Pointbase is a scoring system for school sports days, designed for the junior campus at my school. It's built with Express, MySQL, Pug, and Socket.IO.
The system provides teachers with access to a form where they can allocate points as students complete events. The form has several different layouts, allowing each sport to have a different scoring system. The system also provides a live results dashboard, which updates as new points are allocated.
The application implements a role-based permissions system, where regular users can only access the results dashboard, teachers can access the results form, and admin users can access pages for managing events, houses, and sports. This ensures that results cannot be modified by any unauthorised parties.
To begin, I communicated with the sports department at the junior campus to understand their existing, paper-based scoring system. Following these conversations, I began planning my digital replacement. This involved creating an ER Diagram detailing the database structure, design drawings outlining the layout and content of each page, and flowcharts solidifying how different parts of the system would work.
The most difficult part of the design was working out how to support events with different scoring systems, whilst still allowing for new events to be created in the future. In the end, I devised a set of four generic scoring schemes which covered all the existing events, and provided an interface for creating new events based on these schemes.

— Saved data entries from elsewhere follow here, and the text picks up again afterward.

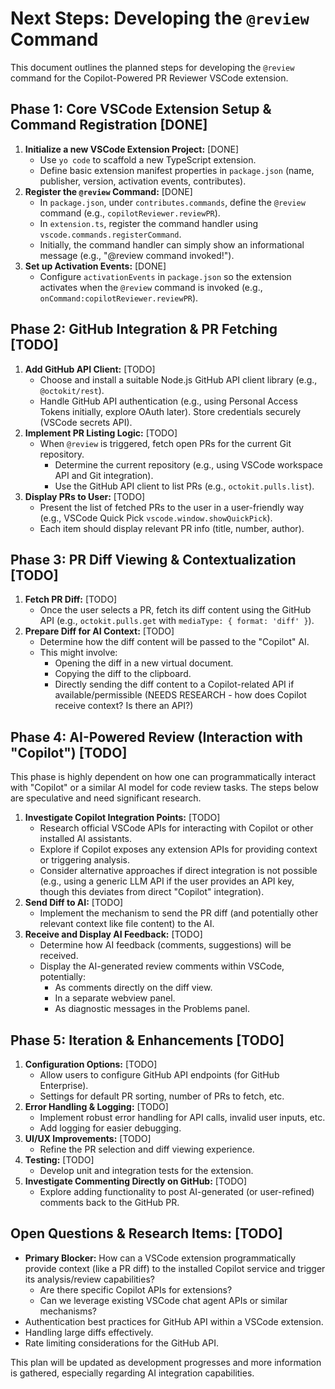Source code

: # Next Steps: Developing the `@review` Command

This document outlines the planned steps for developing the `@review` command for the Copilot-Powered PR Reviewer VSCode extension.

## Phase 1: Core VSCode Extension Setup & Command Registration [DONE]

1.  **Initialize a new VSCode Extension Project:** [DONE]
    *   Use `yo code` to scaffold a new TypeScript extension.
    *   Define basic extension manifest properties in `package.json` (name, publisher, version, activation events, contributes).
2.  **Register the `@review` Command:** [DONE]
    *   In `package.json`, under `contributes.commands`, define the `@review` command (e.g., `copilotReviewer.reviewPR`).
    *   In `extension.ts`, register the command handler using `vscode.commands.registerCommand`.
    *   Initially, the command handler can simply show an informational message (e.g., "@review command invoked!").
3.  **Set up Activation Events:** [DONE]
    *   Configure `activationEvents` in `package.json` so the extension activates when the `@review` command is invoked (e.g., `onCommand:copilotReviewer.reviewPR`).

## Phase 2: GitHub Integration & PR Fetching [TODO]

1.  **Add GitHub API Client:** [TODO]
    *   Choose and install a suitable Node.js GitHub API client library (e.g., `@octokit/rest`).
    *   Handle GitHub API authentication (e.g., using Personal Access Tokens initially, explore OAuth later). Store credentials securely (VSCode secrets API).
2.  **Implement PR Listing Logic:** [TODO]
    *   When `@review` is triggered, fetch open PRs for the current Git repository.
        *   Determine the current repository (e.g., using VSCode workspace API and Git integration).
        *   Use the GitHub API client to list PRs (e.g., `octokit.pulls.list`).
3.  **Display PRs to User:** [TODO]
    *   Present the list of fetched PRs to the user in a user-friendly way (e.g., VSCode Quick Pick `vscode.window.showQuickPick`).
    *   Each item should display relevant PR info (title, number, author).

## Phase 3: PR Diff Viewing & Contextualization [TODO]

1.  **Fetch PR Diff:** [TODO]
    *   Once the user selects a PR, fetch its diff content using the GitHub API (e.g., `octokit.pulls.get` with `mediaType: { format: 'diff' }`).
2.  **Prepare Diff for AI Context:** [TODO]
    *   Determine how the diff content will be passed to the "Copilot" AI.
    *   This might involve:
        *   Opening the diff in a new virtual document.
        *   Copying the diff to the clipboard.
        *   Directly sending the diff content to a Copilot-related API if available/permissible (NEEDS RESEARCH - how does Copilot receive context? Is there an API?)

## Phase 4: AI-Powered Review (Interaction with "Copilot") [TODO]

This phase is highly dependent on how one can programmatically interact with "Copilot" or a similar AI model for code review tasks. The steps below are speculative and need significant research.

1.  **Investigate Copilot Integration Points:** [TODO]
    *   Research official VSCode APIs for interacting with Copilot or other installed AI assistants.
    *   Explore if Copilot exposes any extension APIs for providing context or triggering analysis.
    *   Consider alternative approaches if direct integration is not possible (e.g., using a generic LLM API if the user provides an API key, though this deviates from direct "Copilot" integration).
2.  **Send Diff to AI:** [TODO]
    *   Implement the mechanism to send the PR diff (and potentially other relevant context like file content) to the AI.
3.  **Receive and Display AI Feedback:** [TODO]
    *   Determine how AI feedback (comments, suggestions) will be received.
    *   Display the AI-generated review comments within VSCode, potentially:
        *   As comments directly on the diff view.
        *   In a separate webview panel.
        *   As diagnostic messages in the Problems panel.

## Phase 5: Iteration & Enhancements [TODO]

1.  **Configuration Options:** [TODO]
    *   Allow users to configure GitHub API endpoints (for GitHub Enterprise).
    *   Settings for default PR sorting, number of PRs to fetch, etc.
2.  **Error Handling & Logging:** [TODO]
    *   Implement robust error handling for API calls, invalid user inputs, etc.
    *   Add logging for easier debugging.
3.  **UI/UX Improvements:** [TODO]
    *   Refine the PR selection and diff viewing experience.
4.  **Testing:** [TODO]
    *   Develop unit and integration tests for the extension.
5.  **Investigate Commenting Directly on GitHub:** [TODO]
    *   Explore adding functionality to post AI-generated (or user-refined) comments back to the GitHub PR.

## Open Questions & Research Items: [TODO]

*   **Primary Blocker:** How can a VSCode extension programmatically provide context (like a PR diff) to the installed Copilot service and trigger its analysis/review capabilities?
    *   Are there specific Copilot APIs for extensions?
    *   Can we leverage existing VSCode chat agent APIs or similar mechanisms?
*   Authentication best practices for GitHub API within a VSCode extension.
*   Handling large diffs effectively.
*   Rate limiting considerations for the GitHub API.

This plan will be updated as development progresses and more information is gathered, especially regarding AI integration capabilities.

The application was built using Node.js with Express, using the Pug templating engine. This stack lent itself to the model-view-controller (MVC) design pattern, which made the resulting codebase easy to navigate and reason about. Further, the ability to create templates allowed me to break the user interface into reusable components, such as the top navigation bar, making it easier to maintain.
The events, houses, sports, and results were stored in a MySQL database, and I used the Sequelize ORM to automate table creation and simplify the process of writing database queries.
Finally, I used Socket.IO to implement the live-update functionality of the dashboard page. This was made easy by its built-in support for Express, which I was already using for page rendering and API routes.